FY26 Adjusted EBITDA Loss$30 - $17 million

Stable. With an $18.1M loss already booked in Q1, hitting even the high end ($30M loss) of this guidance requires aggressive sequential margin improvement and operating leverage through the rest of the year. Positive EBITDA is targeted for Q4 2026.

Key Questions

Procedure Acceleration Path

US procedure growth decelerated to 30% in Q1, and volume was flat sequentially. What specific leading indicators—such as time-to-first-case from the new dedicated launch teams—give you confidence that growth will re-accelerate to meet the 39-48% full-year target?

Hydros ASP Sustainability

The $485,000 ASP for the Hydros system is exceptionally strong. How much of this premium is driven by the new FirstAssist AI software clearance, and do you view this ASP as sustainable for the remainder of the year?
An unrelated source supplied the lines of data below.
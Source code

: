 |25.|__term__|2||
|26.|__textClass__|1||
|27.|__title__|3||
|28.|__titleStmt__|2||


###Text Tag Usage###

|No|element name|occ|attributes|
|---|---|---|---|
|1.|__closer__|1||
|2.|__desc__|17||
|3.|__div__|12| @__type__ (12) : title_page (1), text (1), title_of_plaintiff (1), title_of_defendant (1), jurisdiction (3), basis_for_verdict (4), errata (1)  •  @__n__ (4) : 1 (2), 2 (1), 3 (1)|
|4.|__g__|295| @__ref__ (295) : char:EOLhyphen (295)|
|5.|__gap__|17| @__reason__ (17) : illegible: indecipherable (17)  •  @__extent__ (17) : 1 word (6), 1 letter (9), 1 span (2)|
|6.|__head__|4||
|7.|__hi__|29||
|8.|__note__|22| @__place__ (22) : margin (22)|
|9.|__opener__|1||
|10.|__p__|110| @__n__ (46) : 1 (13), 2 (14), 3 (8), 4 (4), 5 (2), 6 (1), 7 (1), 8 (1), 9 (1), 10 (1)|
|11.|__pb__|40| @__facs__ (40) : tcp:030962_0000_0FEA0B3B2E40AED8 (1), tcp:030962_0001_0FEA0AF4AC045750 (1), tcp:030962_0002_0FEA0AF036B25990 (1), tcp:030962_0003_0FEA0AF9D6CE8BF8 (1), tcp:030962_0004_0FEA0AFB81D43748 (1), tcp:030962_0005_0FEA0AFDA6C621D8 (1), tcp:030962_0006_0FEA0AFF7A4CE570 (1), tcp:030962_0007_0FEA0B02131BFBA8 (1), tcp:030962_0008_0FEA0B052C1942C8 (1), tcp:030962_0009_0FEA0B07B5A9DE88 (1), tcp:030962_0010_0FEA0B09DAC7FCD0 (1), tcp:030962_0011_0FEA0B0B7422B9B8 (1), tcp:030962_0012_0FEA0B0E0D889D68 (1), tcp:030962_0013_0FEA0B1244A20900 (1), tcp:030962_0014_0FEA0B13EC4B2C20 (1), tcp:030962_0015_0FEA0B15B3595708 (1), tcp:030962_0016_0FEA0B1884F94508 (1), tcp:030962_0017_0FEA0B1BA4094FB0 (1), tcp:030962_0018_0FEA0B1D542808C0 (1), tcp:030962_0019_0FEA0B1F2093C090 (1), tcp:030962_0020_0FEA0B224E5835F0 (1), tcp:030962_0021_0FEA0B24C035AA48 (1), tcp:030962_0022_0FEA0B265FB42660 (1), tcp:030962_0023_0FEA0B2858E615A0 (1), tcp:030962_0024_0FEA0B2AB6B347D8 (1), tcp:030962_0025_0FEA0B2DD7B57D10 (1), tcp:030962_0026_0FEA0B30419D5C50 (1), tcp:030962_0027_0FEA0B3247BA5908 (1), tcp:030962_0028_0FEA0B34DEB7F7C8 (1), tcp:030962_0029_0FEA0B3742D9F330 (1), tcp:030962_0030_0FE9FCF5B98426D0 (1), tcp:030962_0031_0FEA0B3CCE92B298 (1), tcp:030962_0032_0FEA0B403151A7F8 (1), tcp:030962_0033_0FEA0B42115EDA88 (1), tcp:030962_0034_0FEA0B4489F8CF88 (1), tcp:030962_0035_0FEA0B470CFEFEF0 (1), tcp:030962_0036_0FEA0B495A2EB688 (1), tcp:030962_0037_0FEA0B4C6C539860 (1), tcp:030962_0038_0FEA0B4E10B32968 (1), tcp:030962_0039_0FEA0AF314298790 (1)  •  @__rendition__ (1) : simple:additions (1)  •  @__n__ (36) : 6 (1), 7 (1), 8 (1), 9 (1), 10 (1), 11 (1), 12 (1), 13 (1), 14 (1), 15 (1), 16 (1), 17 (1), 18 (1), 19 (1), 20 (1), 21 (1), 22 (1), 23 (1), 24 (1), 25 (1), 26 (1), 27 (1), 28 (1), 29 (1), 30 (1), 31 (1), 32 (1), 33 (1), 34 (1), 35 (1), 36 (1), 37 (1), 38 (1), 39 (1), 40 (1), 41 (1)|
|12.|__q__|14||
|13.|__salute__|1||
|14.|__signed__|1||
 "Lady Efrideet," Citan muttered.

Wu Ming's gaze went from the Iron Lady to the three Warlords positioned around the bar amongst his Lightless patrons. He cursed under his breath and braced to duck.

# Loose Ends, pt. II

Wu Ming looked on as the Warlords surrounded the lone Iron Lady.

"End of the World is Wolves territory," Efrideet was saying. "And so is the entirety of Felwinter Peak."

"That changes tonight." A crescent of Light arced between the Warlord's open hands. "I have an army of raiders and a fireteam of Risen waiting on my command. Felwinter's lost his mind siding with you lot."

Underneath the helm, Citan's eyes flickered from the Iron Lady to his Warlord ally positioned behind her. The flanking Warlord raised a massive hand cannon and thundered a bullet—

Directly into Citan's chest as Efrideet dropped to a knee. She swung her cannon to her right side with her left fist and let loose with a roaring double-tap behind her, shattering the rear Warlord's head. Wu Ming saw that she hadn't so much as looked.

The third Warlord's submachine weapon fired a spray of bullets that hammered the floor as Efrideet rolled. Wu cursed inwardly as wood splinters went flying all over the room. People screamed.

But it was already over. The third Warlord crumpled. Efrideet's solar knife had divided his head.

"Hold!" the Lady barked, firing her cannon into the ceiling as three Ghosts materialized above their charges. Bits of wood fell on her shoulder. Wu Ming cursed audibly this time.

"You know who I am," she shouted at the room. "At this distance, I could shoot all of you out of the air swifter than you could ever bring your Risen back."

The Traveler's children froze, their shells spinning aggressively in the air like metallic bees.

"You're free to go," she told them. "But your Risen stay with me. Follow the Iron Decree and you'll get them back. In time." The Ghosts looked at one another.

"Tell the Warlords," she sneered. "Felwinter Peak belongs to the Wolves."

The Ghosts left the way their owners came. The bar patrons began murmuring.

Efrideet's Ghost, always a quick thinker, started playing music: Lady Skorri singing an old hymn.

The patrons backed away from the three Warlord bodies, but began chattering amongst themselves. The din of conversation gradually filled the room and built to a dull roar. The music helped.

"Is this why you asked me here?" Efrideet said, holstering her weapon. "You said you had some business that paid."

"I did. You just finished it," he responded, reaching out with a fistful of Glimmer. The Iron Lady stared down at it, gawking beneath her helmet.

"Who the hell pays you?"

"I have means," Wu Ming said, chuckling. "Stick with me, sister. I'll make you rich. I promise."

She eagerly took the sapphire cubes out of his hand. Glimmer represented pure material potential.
Commercial Reorganization Disruption

You mentioned the commercial realignment created 'some near-term disruption.' Can you quantify this impact? Are you seeing higher rep attrition in specific geographies, and how long does it take for a newly placed territory manager to reach legacy productivity levels?

Path to Q4 Profitability

With an $18.1 million Adjusted EBITDA loss in Q1, achieving the full-year target implies a dramatic turn toward profitability. Beyond volume leverage, are there specific OpEx cuts or R&D roll-offs (e.g., WATER IV enrollment milestones) expected in H2 to facilitate the Q4 breakeven target?